Dáil debates

Wednesday, 20 February 2019

Confidence in the Minister for Health: Motion (Resumed)

 

4:55 pm

Photo of Clare DalyClare Daly (Dublin Fingal, Independent) | Oireachtas source

If the Minister asked the questions Deputy Wallace has asked and sought the answers to them, we would have an exercise in public accountability far better than anything we have done in our terms here. I agree that the political theatre this afternoon on all sides of the House has been utterly demoralising. This morning I was with front-line staff in the CervicalCheck unit in the Rotunda Hospital. They are fantastic people who provide a world class service. The Minister will not be surprised to hear that they are not waiting for Deputy Donnelly, me or anyone else here to come and clear the backlogs. What they would like is for the politicians to allow them to do their jobs, resource them adequately in order that they can do them and then listen to the advice and back off. If the Minister had listened to the advice of medical people, he would not have provided for the re-test and would have avoided all of the subsequent problems. I have been very balanced in my dealings with the Minister in terms of his responsibility for it and do not blame him personally or solely for it, but, contrary to his protestations that he did not know and did not act against medical advice, there is information in the public domain to say that statement is not true and in that sense that he may have misled the Dáil.

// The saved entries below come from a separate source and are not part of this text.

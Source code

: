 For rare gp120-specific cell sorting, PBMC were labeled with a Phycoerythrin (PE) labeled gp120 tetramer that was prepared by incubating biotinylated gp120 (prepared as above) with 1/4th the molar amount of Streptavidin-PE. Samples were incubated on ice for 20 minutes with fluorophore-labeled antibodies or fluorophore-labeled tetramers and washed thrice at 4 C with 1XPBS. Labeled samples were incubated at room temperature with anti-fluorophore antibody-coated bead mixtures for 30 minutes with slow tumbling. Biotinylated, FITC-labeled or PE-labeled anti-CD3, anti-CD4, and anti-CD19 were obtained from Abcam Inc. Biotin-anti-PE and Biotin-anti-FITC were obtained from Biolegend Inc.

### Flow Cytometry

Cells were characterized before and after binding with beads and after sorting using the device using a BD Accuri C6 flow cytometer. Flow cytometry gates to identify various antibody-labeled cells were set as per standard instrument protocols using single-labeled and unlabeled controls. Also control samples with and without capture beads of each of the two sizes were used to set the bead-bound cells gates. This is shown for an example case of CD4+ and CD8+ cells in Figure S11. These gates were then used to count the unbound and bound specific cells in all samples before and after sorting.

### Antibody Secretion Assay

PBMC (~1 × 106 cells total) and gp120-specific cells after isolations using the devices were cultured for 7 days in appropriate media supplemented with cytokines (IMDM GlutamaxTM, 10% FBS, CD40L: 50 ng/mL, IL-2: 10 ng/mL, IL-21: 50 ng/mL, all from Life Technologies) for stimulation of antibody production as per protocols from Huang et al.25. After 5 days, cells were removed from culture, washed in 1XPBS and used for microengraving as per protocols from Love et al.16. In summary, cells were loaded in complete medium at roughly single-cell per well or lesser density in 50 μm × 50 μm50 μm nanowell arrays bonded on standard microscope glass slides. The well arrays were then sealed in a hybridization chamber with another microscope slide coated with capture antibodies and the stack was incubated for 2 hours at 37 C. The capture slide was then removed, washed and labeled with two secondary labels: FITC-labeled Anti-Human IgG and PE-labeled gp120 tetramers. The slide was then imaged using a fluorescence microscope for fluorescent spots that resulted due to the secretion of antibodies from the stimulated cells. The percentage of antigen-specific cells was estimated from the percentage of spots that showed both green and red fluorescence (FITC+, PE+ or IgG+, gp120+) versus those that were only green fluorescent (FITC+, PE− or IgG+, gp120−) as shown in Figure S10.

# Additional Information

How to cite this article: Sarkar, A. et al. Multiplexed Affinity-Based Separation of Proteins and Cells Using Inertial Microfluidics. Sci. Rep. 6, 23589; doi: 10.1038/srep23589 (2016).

I take great offence at the Minister's statement that as one of his gestures to us, he is to provide for mandatory open disclosure, perhaps next year. We heard that last year from the Taoiseach. The saddest point is that Deputy Wallace and I had secured mandatory open disclosure over two years ago, but, with the help of Fianna Fáil and lobbied for by the heads of the Department of Health, that amendment was overturned. We could have had it in place. At its heart, the CervicalCheck crisis is one of open disclosure. I do not think the Minister is the only one to blame, but he is the one at the helm and the national children's hospital project will go down as one of the biggest scandals in the history of the State. Sadly, it is not history; we are living through the fiasco. If the Minister asks the questions Deputy Wallace asked and gets the answer that we can re-tender, we can have real accountability and justice once and for all for taxpayers.